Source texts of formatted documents

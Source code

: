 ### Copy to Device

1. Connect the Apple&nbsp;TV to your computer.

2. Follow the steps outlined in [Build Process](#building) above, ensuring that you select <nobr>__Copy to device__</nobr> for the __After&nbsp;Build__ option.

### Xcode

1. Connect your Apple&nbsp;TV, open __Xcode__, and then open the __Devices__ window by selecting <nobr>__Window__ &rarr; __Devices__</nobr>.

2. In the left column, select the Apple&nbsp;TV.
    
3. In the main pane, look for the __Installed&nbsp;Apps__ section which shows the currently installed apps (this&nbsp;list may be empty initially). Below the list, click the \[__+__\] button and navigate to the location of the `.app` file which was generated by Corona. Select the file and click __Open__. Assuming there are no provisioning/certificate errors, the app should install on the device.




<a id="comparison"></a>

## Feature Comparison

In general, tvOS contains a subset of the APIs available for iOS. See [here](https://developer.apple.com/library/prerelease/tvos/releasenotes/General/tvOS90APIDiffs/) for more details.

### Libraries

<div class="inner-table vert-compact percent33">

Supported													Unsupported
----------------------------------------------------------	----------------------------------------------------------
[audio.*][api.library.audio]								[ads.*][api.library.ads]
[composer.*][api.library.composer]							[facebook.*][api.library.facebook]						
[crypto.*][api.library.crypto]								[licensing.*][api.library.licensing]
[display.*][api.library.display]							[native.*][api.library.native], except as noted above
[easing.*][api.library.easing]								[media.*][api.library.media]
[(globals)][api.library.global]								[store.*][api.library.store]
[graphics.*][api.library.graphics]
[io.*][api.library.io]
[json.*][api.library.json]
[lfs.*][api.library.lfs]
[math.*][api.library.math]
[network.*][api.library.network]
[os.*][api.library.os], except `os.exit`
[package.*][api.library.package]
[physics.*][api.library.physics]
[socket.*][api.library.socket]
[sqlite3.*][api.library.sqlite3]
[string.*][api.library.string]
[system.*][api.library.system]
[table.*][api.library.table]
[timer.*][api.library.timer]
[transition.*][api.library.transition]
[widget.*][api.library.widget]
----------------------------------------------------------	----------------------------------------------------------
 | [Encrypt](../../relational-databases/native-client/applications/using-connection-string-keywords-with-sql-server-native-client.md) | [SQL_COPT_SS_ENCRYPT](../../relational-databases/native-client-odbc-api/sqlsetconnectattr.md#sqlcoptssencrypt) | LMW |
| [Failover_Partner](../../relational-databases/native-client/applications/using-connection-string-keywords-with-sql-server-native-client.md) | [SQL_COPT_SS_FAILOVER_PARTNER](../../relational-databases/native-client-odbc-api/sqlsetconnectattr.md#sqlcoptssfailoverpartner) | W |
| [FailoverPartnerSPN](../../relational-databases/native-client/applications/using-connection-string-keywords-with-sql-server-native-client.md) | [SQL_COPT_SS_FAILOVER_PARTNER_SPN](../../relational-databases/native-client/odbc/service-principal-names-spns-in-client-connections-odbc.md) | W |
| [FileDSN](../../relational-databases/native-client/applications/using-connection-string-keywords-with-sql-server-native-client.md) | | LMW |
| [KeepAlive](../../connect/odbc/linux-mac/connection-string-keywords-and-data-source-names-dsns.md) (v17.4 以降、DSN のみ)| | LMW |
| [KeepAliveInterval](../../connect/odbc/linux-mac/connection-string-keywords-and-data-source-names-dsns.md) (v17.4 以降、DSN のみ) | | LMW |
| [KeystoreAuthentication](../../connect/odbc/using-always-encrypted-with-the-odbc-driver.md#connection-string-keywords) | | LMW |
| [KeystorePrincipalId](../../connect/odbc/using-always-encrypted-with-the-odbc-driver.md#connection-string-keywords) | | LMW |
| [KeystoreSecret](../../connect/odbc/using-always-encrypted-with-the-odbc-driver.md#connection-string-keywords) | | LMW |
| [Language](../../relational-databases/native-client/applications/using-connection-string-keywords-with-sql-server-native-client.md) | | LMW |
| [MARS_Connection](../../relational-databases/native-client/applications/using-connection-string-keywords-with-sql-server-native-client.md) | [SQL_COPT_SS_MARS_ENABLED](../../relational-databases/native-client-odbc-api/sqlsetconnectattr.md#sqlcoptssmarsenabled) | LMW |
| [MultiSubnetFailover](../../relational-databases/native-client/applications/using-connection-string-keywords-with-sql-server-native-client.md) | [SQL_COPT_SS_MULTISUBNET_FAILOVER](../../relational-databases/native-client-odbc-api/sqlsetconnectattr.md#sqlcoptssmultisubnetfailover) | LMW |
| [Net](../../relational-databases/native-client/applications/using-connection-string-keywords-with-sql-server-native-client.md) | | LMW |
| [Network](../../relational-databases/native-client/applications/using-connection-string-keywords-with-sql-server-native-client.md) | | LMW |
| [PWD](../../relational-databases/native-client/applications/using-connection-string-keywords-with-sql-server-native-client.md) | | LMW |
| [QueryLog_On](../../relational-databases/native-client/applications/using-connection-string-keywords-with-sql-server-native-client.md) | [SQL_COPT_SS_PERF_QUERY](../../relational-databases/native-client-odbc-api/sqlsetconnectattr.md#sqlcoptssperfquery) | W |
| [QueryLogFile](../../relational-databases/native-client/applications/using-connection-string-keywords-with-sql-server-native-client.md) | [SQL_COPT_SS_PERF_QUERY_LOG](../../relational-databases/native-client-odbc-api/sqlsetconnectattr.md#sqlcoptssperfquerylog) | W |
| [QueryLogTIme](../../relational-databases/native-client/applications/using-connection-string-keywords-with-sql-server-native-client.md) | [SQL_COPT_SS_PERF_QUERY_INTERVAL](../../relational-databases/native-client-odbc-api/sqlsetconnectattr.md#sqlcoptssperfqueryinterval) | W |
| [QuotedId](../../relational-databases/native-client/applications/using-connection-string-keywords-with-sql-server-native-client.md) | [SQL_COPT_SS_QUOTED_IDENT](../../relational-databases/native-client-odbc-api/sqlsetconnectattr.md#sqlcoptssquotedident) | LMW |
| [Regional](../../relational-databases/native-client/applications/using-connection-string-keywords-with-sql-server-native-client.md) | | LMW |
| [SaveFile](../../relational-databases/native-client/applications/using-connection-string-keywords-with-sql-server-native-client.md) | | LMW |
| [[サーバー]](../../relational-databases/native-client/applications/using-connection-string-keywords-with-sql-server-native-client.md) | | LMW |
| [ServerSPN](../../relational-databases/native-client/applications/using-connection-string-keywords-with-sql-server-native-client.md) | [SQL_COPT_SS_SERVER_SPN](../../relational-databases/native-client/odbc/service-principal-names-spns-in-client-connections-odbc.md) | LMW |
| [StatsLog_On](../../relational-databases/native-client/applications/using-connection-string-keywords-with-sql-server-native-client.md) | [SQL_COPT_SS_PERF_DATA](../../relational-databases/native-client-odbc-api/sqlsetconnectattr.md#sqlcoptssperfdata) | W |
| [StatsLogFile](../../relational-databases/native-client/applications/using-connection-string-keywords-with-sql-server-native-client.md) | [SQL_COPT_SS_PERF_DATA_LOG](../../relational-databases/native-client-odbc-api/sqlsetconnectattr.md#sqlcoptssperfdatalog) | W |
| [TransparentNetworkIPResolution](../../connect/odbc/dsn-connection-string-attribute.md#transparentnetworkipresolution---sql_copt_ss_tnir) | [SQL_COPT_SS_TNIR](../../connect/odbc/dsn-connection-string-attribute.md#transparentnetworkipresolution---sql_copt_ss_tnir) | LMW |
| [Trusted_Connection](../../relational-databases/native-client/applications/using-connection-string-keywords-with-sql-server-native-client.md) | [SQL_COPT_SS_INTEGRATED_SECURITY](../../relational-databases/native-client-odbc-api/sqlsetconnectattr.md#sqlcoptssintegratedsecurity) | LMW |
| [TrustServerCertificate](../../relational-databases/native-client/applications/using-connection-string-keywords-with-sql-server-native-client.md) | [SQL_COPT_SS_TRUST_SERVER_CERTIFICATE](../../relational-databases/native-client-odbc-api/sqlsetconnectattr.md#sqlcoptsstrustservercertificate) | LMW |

YOUR ASSIGNMENT = Return a word-for-word copy of the lines above from the one holding "[transition.*][api.library.transition]" through the one holding "のみ)| | LMW |", with both of them included and nothing besides.

RESULT OF THIS TASK =
[transition.*][api.library.transition]
[widget.*][api.library.widget]
----------------------------------------------------------	----------------------------------------------------------
 | [Encrypt](../../relational-databases/native-client/applications/using-connection-string-keywords-with-sql-server-native-client.md) | [SQL_COPT_SS_ENCRYPT](../../relational-databases/native-client-odbc-api/sqlsetconnectattr.md#sqlcoptssencrypt) | LMW |
| [Failover_Partner](../../relational-databases/native-client/applications/using-connection-string-keywords-with-sql-server-native-client.md) | [SQL_COPT_SS_FAILOVER_PARTNER](../../relational-databases/native-client-odbc-api/sqlsetconnectattr.md#sqlcoptssfailoverpartner) | W |
| [FailoverPartnerSPN](../../relational-databases/native-client/applications/using-connection-string-keywords-with-sql-server-native-client.md) | [SQL_COPT_SS_FAILOVER_PARTNER_SPN](../../relational-databases/native-client/odbc/service-principal-names-spns-in-client-connections-odbc.md) | W |
| [FileDSN](../../relational-databases/native-client/applications/using-connection-string-keywords-with-sql-server-native-client.md) | | LMW |
| [KeepAlive](../../connect/odbc/linux-mac/connection-string-keywords-and-data-source-names-dsns.md) (v17.4 以降、DSN のみ)| | LMW |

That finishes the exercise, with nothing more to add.